Alternate Exterior Angles
Alternate exterior angles definition
Alternate exterior angles are created when three lines intersect. A line that crosses two or more other lines is called a transversal. Often, two of the lines will be parallel, setting up some interesting angles with the transversal.
When a transversal crosses two other lines, it creates an exterior and interior for the parallel lines. Alternate exterior angles are created in the space outside the parallel lines on alternating sides; interior angles are created in the space inside the parallel lines.
Here are lines TR and IP, which would definitely cross somewhere in the distance. We cut across TR and IP with transversal SW, and where the transversal crosses TR and IP, we have Points L and O. Yep, it's a SLOW TRIP.
We can write each angle with three letters: ∠SLT, ∠SLR, and so on down to ∠POW.
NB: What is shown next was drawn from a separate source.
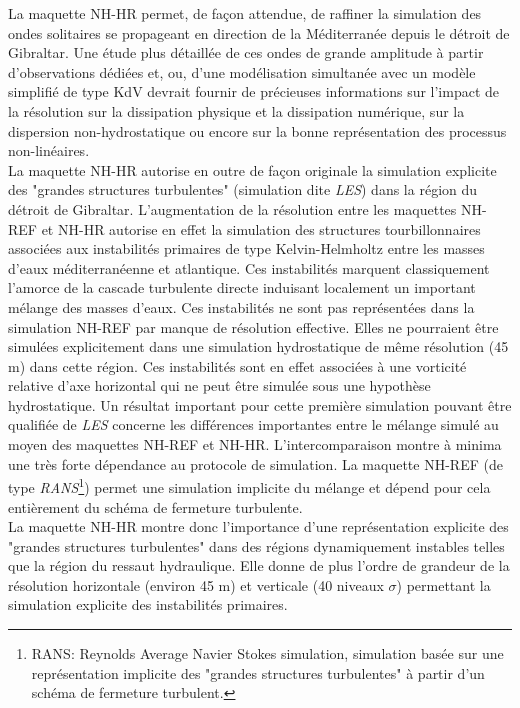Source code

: La maquette NH-HR permet, de façon attendue, de raffiner la simulation des ondes solitaires se propageant en direction de la Méditerranée depuis le détroit de Gibraltar. Une étude plus détaillée de ces ondes de grande amplitude à partir d'observations dédiées et, ou, d'une modélisation simultanée avec un modèle simplifié de type KdV devrait fournir de précieuses informations sur l'impact de la résolution sur la dissipation physique et la dissipation numérique, sur la dispersion non-hydrostatique ou encore sur la bonne représentation des processus non-linéaires.\\
La maquette  NH-HR autorise en outre de façon originale la simulation explicite des "grandes structures turbulentes" (simulation dite \textit{LES}) dans la région du détroit de Gibraltar. L'augmentation de la résolution entre les maquettes NH-REF et NH-HR autorise en effet la simulation des structures tourbillonnaires associées aux instabilités primaires de type Kelvin-Helmholtz entre les masses d'eaux méditerranéenne et atlantique. Ces instabilités marquent classiquement l'amorce de la cascade turbulente directe induisant localement un important mélange des masses d'eaux. Ces instabilités ne sont pas représentées dans la simulation NH-REF par manque de résolution effective. Elles ne pourraient être simulées explicitement dans une simulation hydrostatique de même résolution (45 m) dans cette région. Ces instabilités sont en effet associées à une vorticité relative d'axe horizontal qui ne peut être simulée sous une hypothèse hydrostatique. Un résultat important pour cette première simulation pouvant être qualifiée de \textit{LES} concerne les différences importantes entre le mélange simulé au moyen des maquettes NH-REF et NH-HR. L'intercomparaison montre à minima une très forte dépendance au protocole de simulation. La maquette NH-REF (de type \textit{RANS}\footnote{RANS: Reynolds Average Navier Stokes simulation, simulation basée sur une représentation implicite des "grandes structures turbulentes" à partir d'un schéma de fermeture turbulent.}) permet une simulation implicite du mélange et dépend pour cela entièrement du schéma de fermeture turbulente.\\
La maquette NH-HR montre donc l'importance d'une représentation explicite des "grandes structures turbulentes" dans des régions dynamiquement instables telles que la région du ressaut hydraulique. Elle donne de plus l'ordre de grandeur de la résolution horizontale (environ 45 m) et verticale (40 niveaux $\sigma$) permettant la simulation explicite des instabilités primaires.\\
We can also use numbers in these same vertices, so ∠SLT is 1, ∠SLR is 2, and so on, ending with ∠POW as 8.
The four exterior angles:
Alternate exterior angles are pairs that appear outside the crossed lines and on different lines:
∠1 and ∠8
∠2 and ∠7
Alternate exterior angles theorem
When two lines are parallel, the transversal creates congruent alternate exterior angles. The Alternate Exterior Angles Theorem states that if a pair of parallel lines are cut by a transversal, then the alternate exterior angles are congruent.
Here we have a new pair of lines, parallel and crossed by a transversal. We are not bothering to identify our parallel lines and transversal! We are jumping ahead to numbered angles.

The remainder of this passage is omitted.